*What the exercise asks*.
Where the line containing "### Tuesday, August 4, 2015" appears in the entries below, start there and print only that line and every line after it, exactly, through the end, excluding pictures.

Start of Recorded information

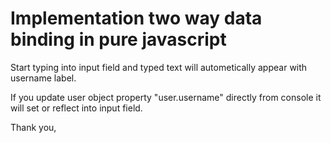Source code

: # Implementation two way data binding in pure javascript

Start typing into input field and typed text will autometically appear with username label.

If you update user object property "user.username" directly from console it will set or reflect into input field.

Thank you,
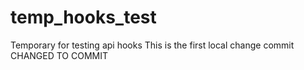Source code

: # temp_hooks_test
Temporary for testing api hooks
This is the first local change commit
CHANGED TO COMMIT
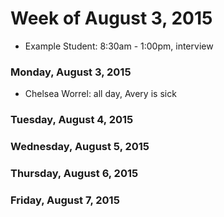 # Week of August 3, 2015

* Example Student: 8:30am - 1:00pm, interview

### Monday, August 3, 2015

* Chelsea Worrel: all day, Avery is sick

### Tuesday, August 4, 2015

### Wednesday, August 5, 2015

### Thursday, August 6, 2015

### Friday, August 7, 2015
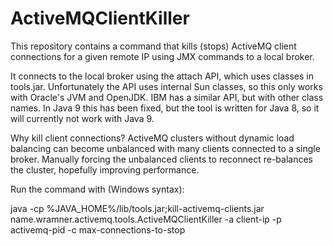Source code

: # ActiveMQClientKiller

This repository contains a command that kills (stops) ActiveMQ client
connections for a given remote IP using JMX commands to a local broker.

It connects to the local broker using the attach API, which uses classes
in tools.jar. Unfortunately the API uses internal Sun classes, so this only
works with Oracle's JVM and OpenJDK. IBM has a similar API, but with other
class names. In Java 9 this has been fixed, but the tool is written for
Java 8, so it will currently not work with Java 9.

Why kill client connections? ActiveMQ clusters without dynamic load
balancing can become unbalanced with many clients connected to a
single broker. Manually forcing the unbalanced clients to reconnect
re-balances the cluster, hopefully improving performance.

Run the command with (Windows syntax):

java -cp %JAVA_HOME%/lib/tools.jar;kill-activemq-clients.jar
  name.wramner.activemq.tools.ActiveMQClientKiller
  -a client-ip -p activemq-pid -c max-connections-to-stop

End of Recorded information

*Expected answer*.
### Tuesday, August 4, 2015

### Wednesday, August 5, 2015

### Thursday, August 6, 2015

### Friday, August 7, 2015
Source code

: # ActiveMQClientKiller

This repository contains a command that kills (stops) ActiveMQ client
connections for a given remote IP using JMX commands to a local broker.

It connects to the local broker using the attach API, which uses classes
in tools.jar. Unfortunately the API uses internal Sun classes, so this only
works with Oracle's JVM and OpenJDK. IBM has a similar API, but with other
class names. In Java 9 this has been fixed, but the tool is written for
Java 8, so it will currently not work with Java 9.

Why kill client connections? ActiveMQ clusters without dynamic load
balancing can become unbalanced with many clients connected to a
single broker. Manually forcing the unbalanced clients to reconnect
re-balances the cluster, hopefully improving performance.

Run the command with (Windows syntax):

java -cp %JAVA_HOME%/lib/tools.jar;kill-activemq-clients.jar
  name.wramner.activemq.tools.ActiveMQClientKiller
  -a client-ip -p activemq-pid -c max-connections-to-stop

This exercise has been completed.